This article is part of our FanDuel MLB series.
What does Sunday bring to us? Well, it brings us 15 MLB games. The first one begins at 1:05 p.m. ET and we're basically a fourth of the way through the season. That means we can start to respect some sample sizes when it comes to generating DFS lineups. On to the recommendations!
Shane Bieber, CLE at SEA ($12,200): Bieber was a late addition, as I had John Means in this article until his start got pushed. So why not go with the one true ace in action Sunday? The reigning AL Cy Young winner produced an 1.63 ERA last year and has a 2.95 mark this season. He's an elite strikeout pitcher (career 11.39 K/9 rate) and the Mariners offer a largely punchless offense.
Huascar Ynoa, ATL at MIL ($8,400): Ynoa struggled on the road against the Cubs, but has been stellar otherwise. In fact, since that rough outing in Chicago, he's managed an 1.11 ERA in 24.1 innings across four starts.
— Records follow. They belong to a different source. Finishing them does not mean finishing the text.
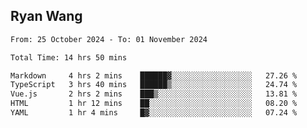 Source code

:## Ryan Wang

<!--START_SECTION:waka-->

```txt
From: 25 October 2024 - To: 01 November 2024

Total Time: 14 hrs 50 mins

Markdown     4 hrs 2 mins    ██████▓░░░░░░░░░░░░░░░░░░   27.26 %
TypeScript   3 hrs 40 mins   ██████▒░░░░░░░░░░░░░░░░░░   24.74 %
Vue.js       2 hrs 2 mins    ███▒░░░░░░░░░░░░░░░░░░░░░   13.81 %
HTML         1 hr 12 mins    ██░░░░░░░░░░░░░░░░░░░░░░░   08.20 %
YAML         1 hr 4 mins     █▓░░░░░░░░░░░░░░░░░░░░░░░   07.24 %
```

<!--END_SECTION:waka-->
Milwaukee is near the bottom of the runs scored table, and a big reason for that is the second-lowest team batting average in the majors.
Alex Wood, SF at PIT ($7,500): Wood seems to be in the midst of a reclamation season in San Francisco, his first with the Giants. Through five starts, he's posted a 1.80 ERA, and even his FIP is 2.93. The Pirates finished last in runs scored last season and are down in the bottom-three in runs scored again this year, to the surprise of nobody.
Dylan Cease, CWS vs. KC ($7,400): Cease has improved his ERA every season. And through seven starts in 202, it sits at 2.80. Cease's strikeouts are also up and he's fanning 11.97 batters per nine innings. Pitching at home against a Royals team with an OBP floating around .300 bodes well for that to continue.
Jesse Winker, CIN at COL ($3,900): At least for now, Winker has emerged as one of the top targets for DFS players. He's slashed .346/.403/.606, and this is not some total fluke. The 27-year-old impressed with a .932 OPS last season. If that wasn't enough, the Reds are at Coors Field this weekend. That kind of power in this ballpark is a great opportunity, especially with Antonio Senzatela on the mound for Colorado.
Bo Bichette, TOR vs. PHI ($3,700): Bichette hasn't hit quite as well this season as in his first two. But considering he's produced a career .866 OPS, that's a pretty high standard. And even in a slow start, Bichette has hit eight homers and stolen seven bases. Chase Anderson enters with a 5.26 FIP for the Phillies, and last year struggled with a 6.15 mark as a member of the Blue Jays.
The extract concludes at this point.